━━━━━ Data for processing ━━━━━
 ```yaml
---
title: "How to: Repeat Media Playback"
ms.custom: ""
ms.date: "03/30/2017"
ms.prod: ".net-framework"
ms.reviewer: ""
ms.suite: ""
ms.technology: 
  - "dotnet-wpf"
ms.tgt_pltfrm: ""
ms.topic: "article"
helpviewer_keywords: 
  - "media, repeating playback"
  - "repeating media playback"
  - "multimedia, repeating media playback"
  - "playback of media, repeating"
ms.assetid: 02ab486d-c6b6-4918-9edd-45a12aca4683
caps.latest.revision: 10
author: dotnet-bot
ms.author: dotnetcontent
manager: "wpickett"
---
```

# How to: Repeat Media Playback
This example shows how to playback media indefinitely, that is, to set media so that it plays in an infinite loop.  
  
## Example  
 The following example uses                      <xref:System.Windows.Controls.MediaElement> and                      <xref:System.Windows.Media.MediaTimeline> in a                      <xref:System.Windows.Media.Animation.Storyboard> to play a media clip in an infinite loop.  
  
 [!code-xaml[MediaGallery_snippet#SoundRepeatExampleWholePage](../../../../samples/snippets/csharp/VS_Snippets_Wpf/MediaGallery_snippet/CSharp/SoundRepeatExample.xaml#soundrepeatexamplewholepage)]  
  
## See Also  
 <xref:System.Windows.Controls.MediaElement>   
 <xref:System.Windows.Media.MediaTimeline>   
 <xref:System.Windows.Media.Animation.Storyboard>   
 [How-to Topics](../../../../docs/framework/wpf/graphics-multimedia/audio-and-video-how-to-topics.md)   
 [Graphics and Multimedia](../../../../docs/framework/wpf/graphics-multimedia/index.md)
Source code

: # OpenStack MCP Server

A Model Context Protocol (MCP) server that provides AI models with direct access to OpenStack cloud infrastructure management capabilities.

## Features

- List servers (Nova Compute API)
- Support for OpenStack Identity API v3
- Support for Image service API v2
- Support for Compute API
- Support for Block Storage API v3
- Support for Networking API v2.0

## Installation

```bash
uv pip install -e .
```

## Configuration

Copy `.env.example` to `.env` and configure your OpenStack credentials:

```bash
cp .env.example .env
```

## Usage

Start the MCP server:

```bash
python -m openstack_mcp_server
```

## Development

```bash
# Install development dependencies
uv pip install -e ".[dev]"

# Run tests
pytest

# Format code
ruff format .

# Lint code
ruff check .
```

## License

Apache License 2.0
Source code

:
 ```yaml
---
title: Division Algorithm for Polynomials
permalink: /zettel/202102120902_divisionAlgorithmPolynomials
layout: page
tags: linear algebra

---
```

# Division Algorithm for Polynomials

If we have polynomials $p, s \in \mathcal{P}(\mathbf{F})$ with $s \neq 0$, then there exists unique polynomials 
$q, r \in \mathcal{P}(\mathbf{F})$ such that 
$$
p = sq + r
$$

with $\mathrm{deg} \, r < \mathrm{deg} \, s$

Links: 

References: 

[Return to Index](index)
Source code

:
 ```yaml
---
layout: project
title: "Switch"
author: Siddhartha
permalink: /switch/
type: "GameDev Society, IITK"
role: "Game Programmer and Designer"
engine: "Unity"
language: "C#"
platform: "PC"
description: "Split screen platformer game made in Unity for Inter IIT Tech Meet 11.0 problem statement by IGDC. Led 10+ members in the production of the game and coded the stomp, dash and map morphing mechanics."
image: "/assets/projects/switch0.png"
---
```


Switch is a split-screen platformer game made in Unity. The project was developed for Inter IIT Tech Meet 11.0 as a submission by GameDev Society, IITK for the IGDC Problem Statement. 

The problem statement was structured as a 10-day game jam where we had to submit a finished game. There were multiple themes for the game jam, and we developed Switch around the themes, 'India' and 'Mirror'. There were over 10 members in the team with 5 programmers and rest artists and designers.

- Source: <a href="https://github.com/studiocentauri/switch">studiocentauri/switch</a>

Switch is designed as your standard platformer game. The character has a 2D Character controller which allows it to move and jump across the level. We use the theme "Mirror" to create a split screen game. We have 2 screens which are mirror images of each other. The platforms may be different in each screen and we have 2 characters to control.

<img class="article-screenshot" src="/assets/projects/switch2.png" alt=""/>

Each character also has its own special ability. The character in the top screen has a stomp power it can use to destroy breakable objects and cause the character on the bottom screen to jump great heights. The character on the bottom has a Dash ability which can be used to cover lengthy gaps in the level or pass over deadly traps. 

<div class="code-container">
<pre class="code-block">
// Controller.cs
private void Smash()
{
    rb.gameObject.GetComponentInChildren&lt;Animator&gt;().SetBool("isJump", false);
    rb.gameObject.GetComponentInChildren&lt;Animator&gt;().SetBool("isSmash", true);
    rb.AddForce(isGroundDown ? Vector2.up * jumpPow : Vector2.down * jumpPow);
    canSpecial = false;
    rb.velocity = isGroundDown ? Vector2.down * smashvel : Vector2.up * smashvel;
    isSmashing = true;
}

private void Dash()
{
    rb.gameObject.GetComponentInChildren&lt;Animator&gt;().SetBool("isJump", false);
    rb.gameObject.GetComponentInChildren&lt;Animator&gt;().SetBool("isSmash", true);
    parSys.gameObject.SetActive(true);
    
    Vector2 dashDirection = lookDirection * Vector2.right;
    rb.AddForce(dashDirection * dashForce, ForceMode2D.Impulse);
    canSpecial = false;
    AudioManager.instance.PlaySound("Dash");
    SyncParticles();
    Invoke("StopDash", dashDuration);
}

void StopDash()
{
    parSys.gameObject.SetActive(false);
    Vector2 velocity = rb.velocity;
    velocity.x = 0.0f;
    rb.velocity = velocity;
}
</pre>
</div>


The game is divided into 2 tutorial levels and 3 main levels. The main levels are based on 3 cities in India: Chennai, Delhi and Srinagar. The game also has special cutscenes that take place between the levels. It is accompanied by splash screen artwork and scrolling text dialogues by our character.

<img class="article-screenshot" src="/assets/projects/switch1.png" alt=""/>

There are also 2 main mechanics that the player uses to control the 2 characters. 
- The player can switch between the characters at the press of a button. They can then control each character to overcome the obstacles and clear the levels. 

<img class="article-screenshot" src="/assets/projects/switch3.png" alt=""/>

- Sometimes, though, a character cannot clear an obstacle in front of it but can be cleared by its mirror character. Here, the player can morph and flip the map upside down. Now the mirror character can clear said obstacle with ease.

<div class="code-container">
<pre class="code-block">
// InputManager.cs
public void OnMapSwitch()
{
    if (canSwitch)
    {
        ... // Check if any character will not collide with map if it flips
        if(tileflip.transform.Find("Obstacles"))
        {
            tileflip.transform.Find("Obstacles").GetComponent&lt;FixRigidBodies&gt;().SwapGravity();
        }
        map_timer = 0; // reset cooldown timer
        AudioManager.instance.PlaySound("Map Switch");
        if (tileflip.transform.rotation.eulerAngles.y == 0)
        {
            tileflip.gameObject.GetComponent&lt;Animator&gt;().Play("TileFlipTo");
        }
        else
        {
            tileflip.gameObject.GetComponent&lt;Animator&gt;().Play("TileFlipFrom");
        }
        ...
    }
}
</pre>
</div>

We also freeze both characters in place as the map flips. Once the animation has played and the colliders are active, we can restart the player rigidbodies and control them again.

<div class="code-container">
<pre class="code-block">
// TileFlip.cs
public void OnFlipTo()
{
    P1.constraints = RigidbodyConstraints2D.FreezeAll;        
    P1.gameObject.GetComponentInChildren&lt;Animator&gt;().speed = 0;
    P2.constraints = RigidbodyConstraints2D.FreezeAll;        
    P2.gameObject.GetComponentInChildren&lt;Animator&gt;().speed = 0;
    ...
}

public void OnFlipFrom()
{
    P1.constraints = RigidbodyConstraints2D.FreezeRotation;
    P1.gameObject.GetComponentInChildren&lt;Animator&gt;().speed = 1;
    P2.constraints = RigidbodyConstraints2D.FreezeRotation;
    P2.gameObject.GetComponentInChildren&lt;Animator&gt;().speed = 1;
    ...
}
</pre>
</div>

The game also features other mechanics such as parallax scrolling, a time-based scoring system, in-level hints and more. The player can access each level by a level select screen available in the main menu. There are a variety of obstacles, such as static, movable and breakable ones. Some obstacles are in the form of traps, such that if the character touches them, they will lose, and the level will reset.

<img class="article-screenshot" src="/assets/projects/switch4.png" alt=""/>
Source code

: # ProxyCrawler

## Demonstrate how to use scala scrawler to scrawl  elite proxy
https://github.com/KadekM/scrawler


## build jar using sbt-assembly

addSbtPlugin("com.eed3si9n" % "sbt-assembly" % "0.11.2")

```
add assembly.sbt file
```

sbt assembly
━━━━━
● **Task objective**:
Return every line from the entries above that includes the word "FreezeRotation".

● **Solution to the exercise**:
    P1.constraints = RigidbodyConstraints2D.FreezeRotation;
    P2.constraints = RigidbodyConstraints2D.FreezeRotation;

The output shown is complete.